In other recent series, van Empel has become well known for his explorations of childhood and innocence, placing uncanny youngsters in a variety of Edenic settings. In the new series entitled Generation, he has followed these children to school, as it were, in two large panoramas presenting them in the format of the class photo, lined up in ascending rows against a simple backdrop. As has been his working practice for some time, van Empel constructs these images as a collage of dozens of individual digital photographs, stitched together in Photoshop, a process that enables him to create very large finished images, while maintaining high resolution. This process also enables the artist to have much greater control over all the individual elements of the picture, from selection of the individual expressions on the children’s faces to the play of vivid colors across the carefully coordinated ‘picture day’ school clothing each of them wears.
That one of the panoramas features only black children, and the other basically only whites, opens the work up to another aspect that has often been misunderstood in van Empel’s work—the issue of race. “Ruud van Empel is not primarily concerned with whether the portrayed people are black or white,” as art historian Maartje van den Heuvel notes in a recent essay, but he “finds himself in the socially charged position of a white man who portrays blacks.” He is not interested in rehashing old stereotypes, but rather in the process of constructing the image, and in the aesthetic experience to be found in that constructed universe, which is in its own way a radical (and often uncanny) departure from the everyday world of received, conventional meanings.

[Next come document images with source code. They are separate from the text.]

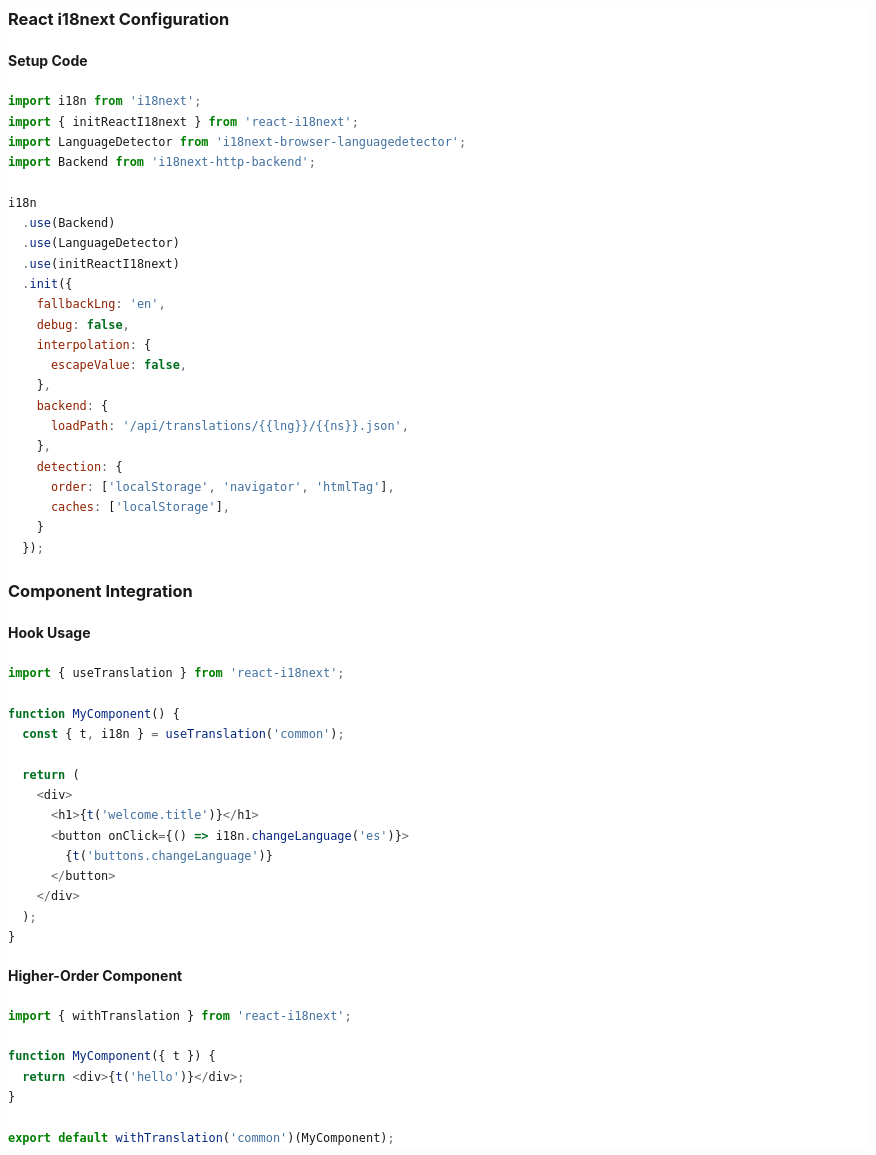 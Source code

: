 ### React i18next Configuration

#### Setup Code
```javascript
import i18n from 'i18next';
import { initReactI18next } from 'react-i18next';
import LanguageDetector from 'i18next-browser-languagedetector';
import Backend from 'i18next-http-backend';

i18n
  .use(Backend)
  .use(LanguageDetector)
  .use(initReactI18next)
  .init({
    fallbackLng: 'en',
    debug: false,
    interpolation: {
      escapeValue: false,
    },
    backend: {
      loadPath: '/api/translations/{{lng}}/{{ns}}.json',
    },
    detection: {
      order: ['localStorage', 'navigator', 'htmlTag'],
      caches: ['localStorage'],
    }
  });
```

### Component Integration

#### Hook Usage
```javascript
import { useTranslation } from 'react-i18next';

function MyComponent() {
  const { t, i18n } = useTranslation('common');

  return (
    <div>
      <h1>{t('welcome.title')}</h1>
      <button onClick={() => i18n.changeLanguage('es')}>
        {t('buttons.changeLanguage')}
      </button>
    </div>
  );
}
```

#### Higher-Order Component
```javascript
import { withTranslation } from 'react-i18next';

function MyComponent({ t }) {
  return <div>{t('hello')}</div>;
}

export default withTranslation('common')(MyComponent);
```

The disruption of apparently straightforward meaning is integral to the charge of van Empel’s pictures. These children are entering a period of profound disruption nearing the age of puberty, a key life passage that has also served as a locus of interest for artists from Diane Arbus to Rineke Dijkstra. While the children all face forward, their gazes vary, at times seeming uncomfortable with the prospect of meeting that of the camera/viewer. It is this almost existential discomfort—displaced to the empathetic viewer—that again gives these works their fundamental charge, opening them up to more active emotional investment/engagement. In the mold of August Sander, one of van Empel’s stated influences, these young adolescents are seen as universal types, but in a way that allows for deeper insight into the humanity of both their situation, and of our own.